▶ Source material

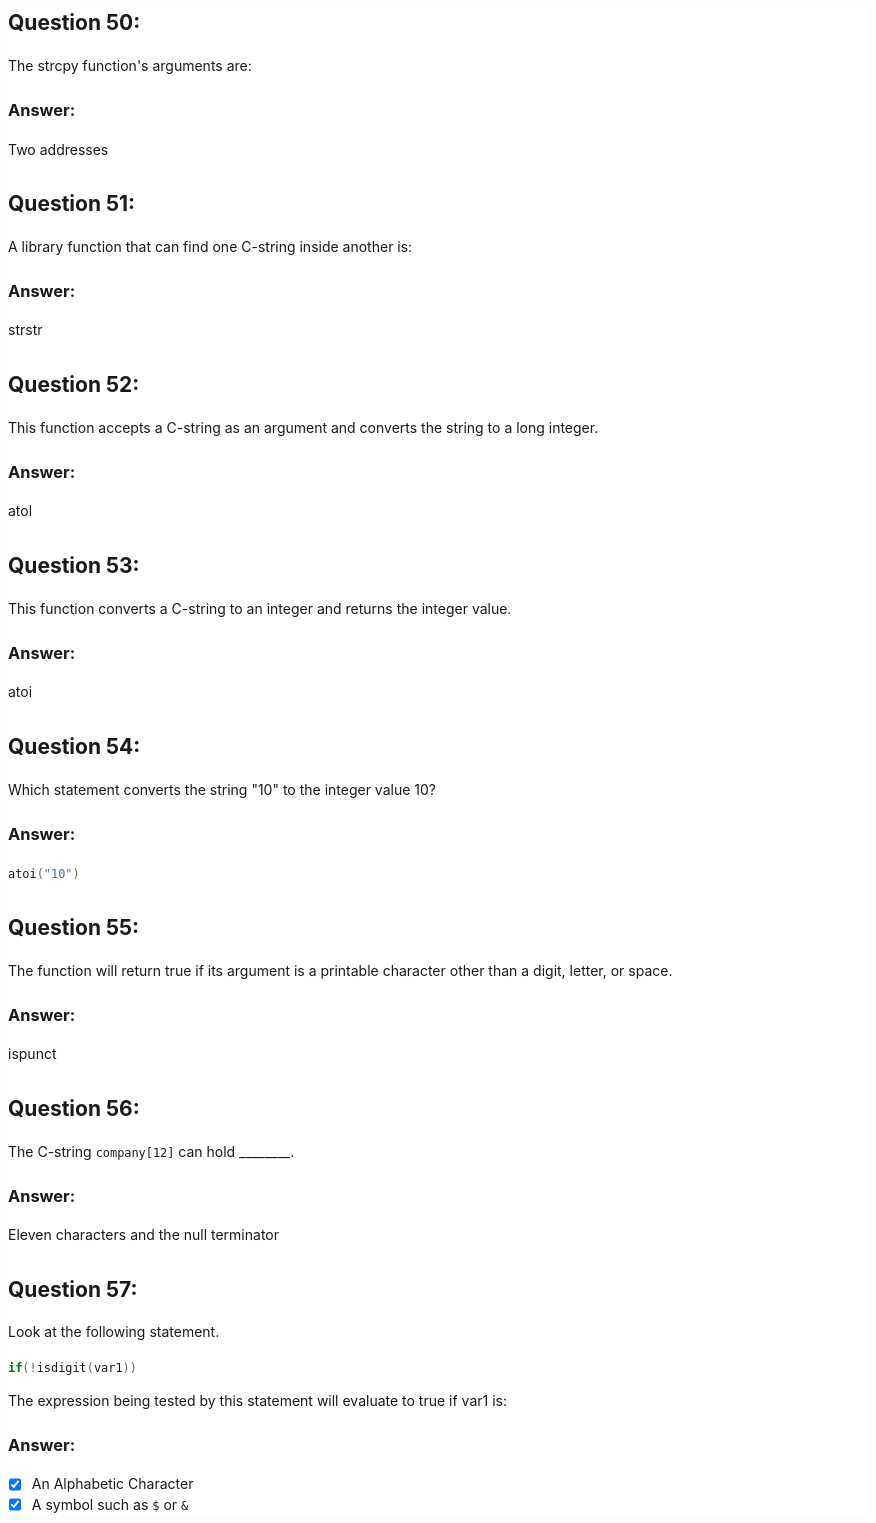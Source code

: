 ## Question 50:
The strcpy function's arguments are:
### Answer:
Two addresses

## Question 51:
A library function that can find one C-string inside another is:
### Answer:
strstr

## Question 52:
This function accepts a C-string as an argument and converts the string to a long integer.
### Answer:
atol

## Question 53:
This function converts a C-string to an integer and returns the integer value.
### Answer:
atoi

## Question 54:
Which statement converts the string "10" to the integer value 10?
### Answer:
```c++
atoi("10")
```

## Question 55:
The function will return true if its argument is a printable character other than a digit, letter, or space.
### Answer:
ispunct

## Question 56:
The C-string `company[12]` can hold \_\_\_\_\_\_\_\_.
### Answer:
Eleven characters and the null terminator

## Question 57:
Look at the following statement.
```c++
if(!isdigit(var1))
```
The expression being tested by this statement will evaluate to true if var1 is:
### Answer:
- [x] An Alphabetic Character
- [x] A symbol such as `$` or `&`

▶ About this task
How many of the listing's lines include "statement"? State only that number.

▶ Answer space
3